By: Michael Klassen
Ascension | facebook | bandcamp |
Released on October 31, 2014 via W.T.C. Productions
Black metal touted as orthodox, unorthodox, necro, symphonic etc. gives the listener an immediate impression of what strain of black metal you’re about to be subjected to. Ascension, self-identify as orthodox black metal, one that instantly brings to mind, at least for me, Deathspell Omega, Funeral Mist etc. and that’s some serious company to be aligned with.

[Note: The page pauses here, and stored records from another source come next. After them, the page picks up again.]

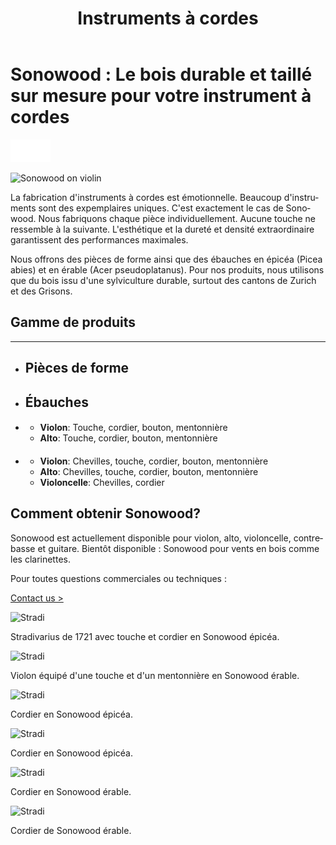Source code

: ﻿---
lang: fr
title: 'Instruments à cordes'
order: 1
---

<div class="full-width-kenburns">
<div class="wrap-bg-image">

# Sonowood : Le bois durable et taillé sur mesure pour votre instrument à cordes

![](/assets/images/arrow-d-white.svg)

</div>
<img srcset="/assets/images/Sonowood_1_Tropical_Wood_Tropenholz_Ersatz_Replacement_Alternative_Sonowood_Ebenholz_Rosewood_Grenadill_SwissWoodSolutions_Klimaschutz_Violin_Guitar_Viola.jpg"
     src="/assets/images/sonowood_cover.jpg" alt="Sonowood on violin">
</div>

<div class="full-width">
<div class="wrap">

<div class="full-width">
<div class="wrap -cols2">

La fabrication d'instruments à cordes est émotionnelle. Beaucoup d'instruments sont des expemplaires uniques. C'est exactement le cas de Sonowood. Nous fabriquons chaque pièce individuellement. Aucune touche ne ressemble à la suivante. L'esthétique et la dureté et densité extraordinaire garantissent des performances maximales. 

Nous offrons des pièces de forme ainsi que des ébauches en épicéa (Picea abies) et en érable (Acer pseudoplatanus). Pour nos produits, nous utilisons que du bois issu d'une sylviculture durable, surtout des cantons de Zurich et des Grisons.

</div>
</div> 

<div class="full-width" name="Sonowood-Types">
<div class="wrap -cols2">

## Gamme de produits

---

  - ## Pièces de forme

  - ## Ébauches

  - #### 

      - **Violon**: Touche, cordier, bouton, mentonnière
      - **Alto**: Touche, cordier, bouton, mentonnière
      
  - #### 

      - **Violon**: Chevilles, touche, cordier, bouton, mentonnière
      - **Alto**: Chevilles, touche, cordier, bouton, mentonnière
      - **Violoncelle**: Chevilles, cordier
  
</div>
</div>

<div class="full-width-grey">
<div class="wrap">

## Comment obtenir Sonowood?

   Sonowood est actuellement disponible pour violon, alto, violoncelle, contrebasse et guitare. 
   Bientôt disponible : Sonowood pour vents en bois comme les clarinettes.

  Pour toutes questions commerciales ou techniques :

<a class="btn -red" href="/fr/contact">Contact us ></a>

</div>
</div>

<div class="full-width">
<div class="wrap -center">

<img srcset="/assets/images/News_4_Stradivarius_Stradivari_Geige_Griffbrett_Violin_Fingerboard_Tropical_Wood_Tropenholz_Ersatz_Replacement_Alternative_Sonowood_Swiss_Ebony_Ebony_Ebenholz.jpeg"
     src="/assets/images/services_cover.jpg" alt="Stradi">
<figcaption>Stradivarius de 1721 avec touche et cordier en Sonowood épicéa.</figcaption>

<img srcset="/assets/images/violin_sonowood_maple.jpg"
     src="/assets/images/services_cover.jpg" alt="Stradi">
<figcaption>Violon équipé d'une touche et d'un mentonnière en Sonowood érable.</figcaption>

<img srcset="/assets/images/violin_tailpiece_sonowood_spruce.jpg"
     src="/assets/images/services_cover.jpg" alt="Stradi">
<figcaption>Cordier en Sonowood épicéa.</figcaption>

<img srcset="/assets/images/violin_tailpiece_sonowood_spruce_closeup.jpg"
     src="/assets/images/services_cover.jpg" alt="Stradi">
<figcaption>Cordier en Sonowood épicéa.</figcaption>

<img srcset="/assets/images/violin_tailpiece_sonowood_maple.jpg"
     src="/assets/images/services_cover.jpg" alt="Stradi">
<figcaption>Cordier en Sonowood érable.</figcaption>

<img srcset="/assets/images/violin_tailpiece_sonowood_maple_closeup.jpg"
     src="/assets/images/services_cover.jpg" alt="Stradi">
<figcaption>Cordier de Sonowood érable.</figcaption>

</div>
</div>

Fortunately, Ascension praises the gods of black metal cosmology with unwavering theistic dedication and disciplined execution, one that yields trance-inducing results.
Four years after their highly regarded debut, 2010’s Consolamentum, comes Ascension’s The Deathless Light EP. It acts as a precursor to their forthcoming second album, The Dead of the World, which is set to be unleashed on December 24th of this year. Judging by the two songs contained herein, it will be a monumental release.
The title track ‘The Deathless Light’, which is also to be included on the upcoming The Dead of the World album, blasts out of the speakers with cold, piercing precision. The icy, tremolo picked riffing and guttural vocals are augmented with a melodic, almost bluesy lead guitar that adds a nuanced emotional expression, however brief. The band slows it down for the mid section of this 8 and a half-minute, mini-epic. Throughout which, we’re subjected to a diatribe of philosophical blasphemies that rant against the dissonant guitar interlaced with subtle melodies that lead the listener back and forth, arguably between reason and religious ecstasy.
The second and last track on this all too brief EP, ‘Garden of Stone’, is exclusive to this release. It is a mostly mid-tempo, slow burn with hymnal overtones that allow one to contemplate the inner realities of passion and contempt invoked by Ascension’s liturgical sacrament to their religious cult. December 24, and The Dead of the World cannot come soon enough. Let the deathless light shine.